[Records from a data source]

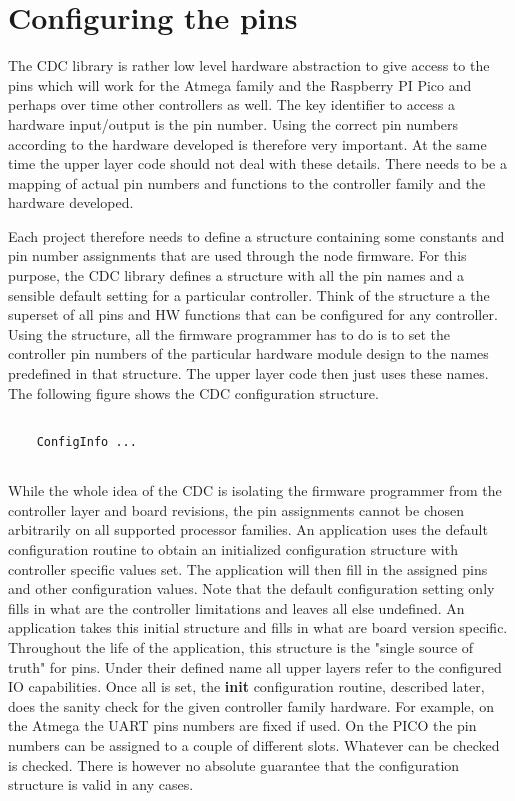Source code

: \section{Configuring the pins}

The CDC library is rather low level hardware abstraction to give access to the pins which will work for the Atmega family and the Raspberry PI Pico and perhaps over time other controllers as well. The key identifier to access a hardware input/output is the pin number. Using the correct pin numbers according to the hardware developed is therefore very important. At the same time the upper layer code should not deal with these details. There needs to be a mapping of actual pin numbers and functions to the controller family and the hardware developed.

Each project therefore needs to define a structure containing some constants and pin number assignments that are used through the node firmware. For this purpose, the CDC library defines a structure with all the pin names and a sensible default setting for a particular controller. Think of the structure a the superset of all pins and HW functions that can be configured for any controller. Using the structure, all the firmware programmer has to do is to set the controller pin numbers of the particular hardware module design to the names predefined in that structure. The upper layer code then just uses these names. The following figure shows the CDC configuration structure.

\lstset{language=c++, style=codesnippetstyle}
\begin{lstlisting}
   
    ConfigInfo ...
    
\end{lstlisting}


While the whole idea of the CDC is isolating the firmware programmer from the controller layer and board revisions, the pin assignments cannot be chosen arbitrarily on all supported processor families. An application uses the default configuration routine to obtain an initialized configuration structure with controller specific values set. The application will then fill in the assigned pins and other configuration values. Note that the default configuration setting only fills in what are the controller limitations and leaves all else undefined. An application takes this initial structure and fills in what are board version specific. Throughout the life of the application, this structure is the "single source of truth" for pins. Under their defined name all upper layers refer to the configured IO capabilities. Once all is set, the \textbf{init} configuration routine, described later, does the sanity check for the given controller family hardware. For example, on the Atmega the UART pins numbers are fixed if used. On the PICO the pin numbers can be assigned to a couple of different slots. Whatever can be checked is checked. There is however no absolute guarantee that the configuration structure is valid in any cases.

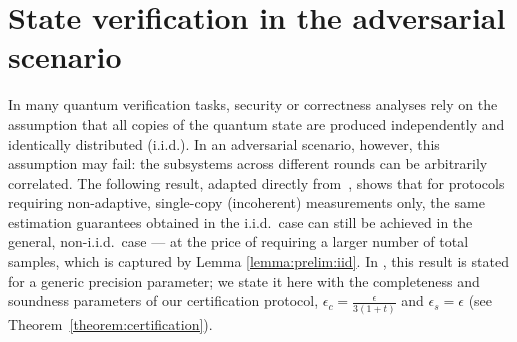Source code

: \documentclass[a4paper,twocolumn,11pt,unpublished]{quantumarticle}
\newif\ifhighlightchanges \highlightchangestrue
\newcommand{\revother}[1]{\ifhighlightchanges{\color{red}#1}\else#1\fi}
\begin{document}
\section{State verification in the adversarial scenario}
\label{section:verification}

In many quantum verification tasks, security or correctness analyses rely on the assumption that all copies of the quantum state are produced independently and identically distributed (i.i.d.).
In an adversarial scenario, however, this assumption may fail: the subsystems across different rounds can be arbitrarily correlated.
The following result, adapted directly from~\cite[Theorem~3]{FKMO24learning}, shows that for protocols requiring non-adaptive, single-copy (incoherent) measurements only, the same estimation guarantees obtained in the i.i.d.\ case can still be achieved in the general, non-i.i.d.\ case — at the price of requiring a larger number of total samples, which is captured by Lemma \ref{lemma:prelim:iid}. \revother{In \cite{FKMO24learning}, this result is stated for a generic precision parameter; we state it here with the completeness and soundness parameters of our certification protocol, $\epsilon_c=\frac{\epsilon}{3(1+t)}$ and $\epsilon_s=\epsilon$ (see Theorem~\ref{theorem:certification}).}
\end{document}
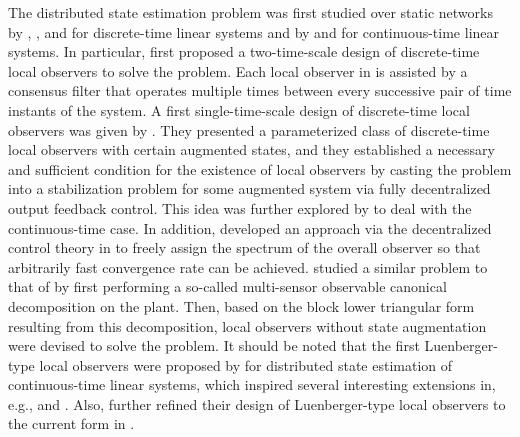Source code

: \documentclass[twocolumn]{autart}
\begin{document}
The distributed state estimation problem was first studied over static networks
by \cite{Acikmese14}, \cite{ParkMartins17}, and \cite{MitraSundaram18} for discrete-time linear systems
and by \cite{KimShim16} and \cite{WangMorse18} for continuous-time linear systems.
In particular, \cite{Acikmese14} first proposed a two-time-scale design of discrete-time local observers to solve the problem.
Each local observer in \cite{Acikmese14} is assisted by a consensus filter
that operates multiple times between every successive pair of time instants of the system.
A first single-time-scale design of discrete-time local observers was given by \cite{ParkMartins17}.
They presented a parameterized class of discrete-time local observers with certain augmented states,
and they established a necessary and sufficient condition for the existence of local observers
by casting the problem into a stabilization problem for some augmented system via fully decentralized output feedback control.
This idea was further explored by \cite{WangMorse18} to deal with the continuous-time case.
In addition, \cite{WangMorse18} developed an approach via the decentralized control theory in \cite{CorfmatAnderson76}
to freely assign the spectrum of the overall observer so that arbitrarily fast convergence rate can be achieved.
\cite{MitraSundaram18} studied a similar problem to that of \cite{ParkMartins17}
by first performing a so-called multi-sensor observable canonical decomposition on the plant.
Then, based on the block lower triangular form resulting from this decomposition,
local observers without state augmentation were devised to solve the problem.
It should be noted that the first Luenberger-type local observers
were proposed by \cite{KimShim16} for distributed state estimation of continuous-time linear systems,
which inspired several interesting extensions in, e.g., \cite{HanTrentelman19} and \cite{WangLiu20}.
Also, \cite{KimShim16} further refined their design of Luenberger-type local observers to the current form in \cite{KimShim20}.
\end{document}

• _Brief_
Look at the records above. Copy every line where the string "verification" occurs.

• _Solution below_
\section{State verification in the adversarial scenario}
\label{section:verification}
In many quantum verification tasks, security or correctness analyses rely on the assumption that all copies of the quantum state are produced independently and identically distributed (i.i.d.).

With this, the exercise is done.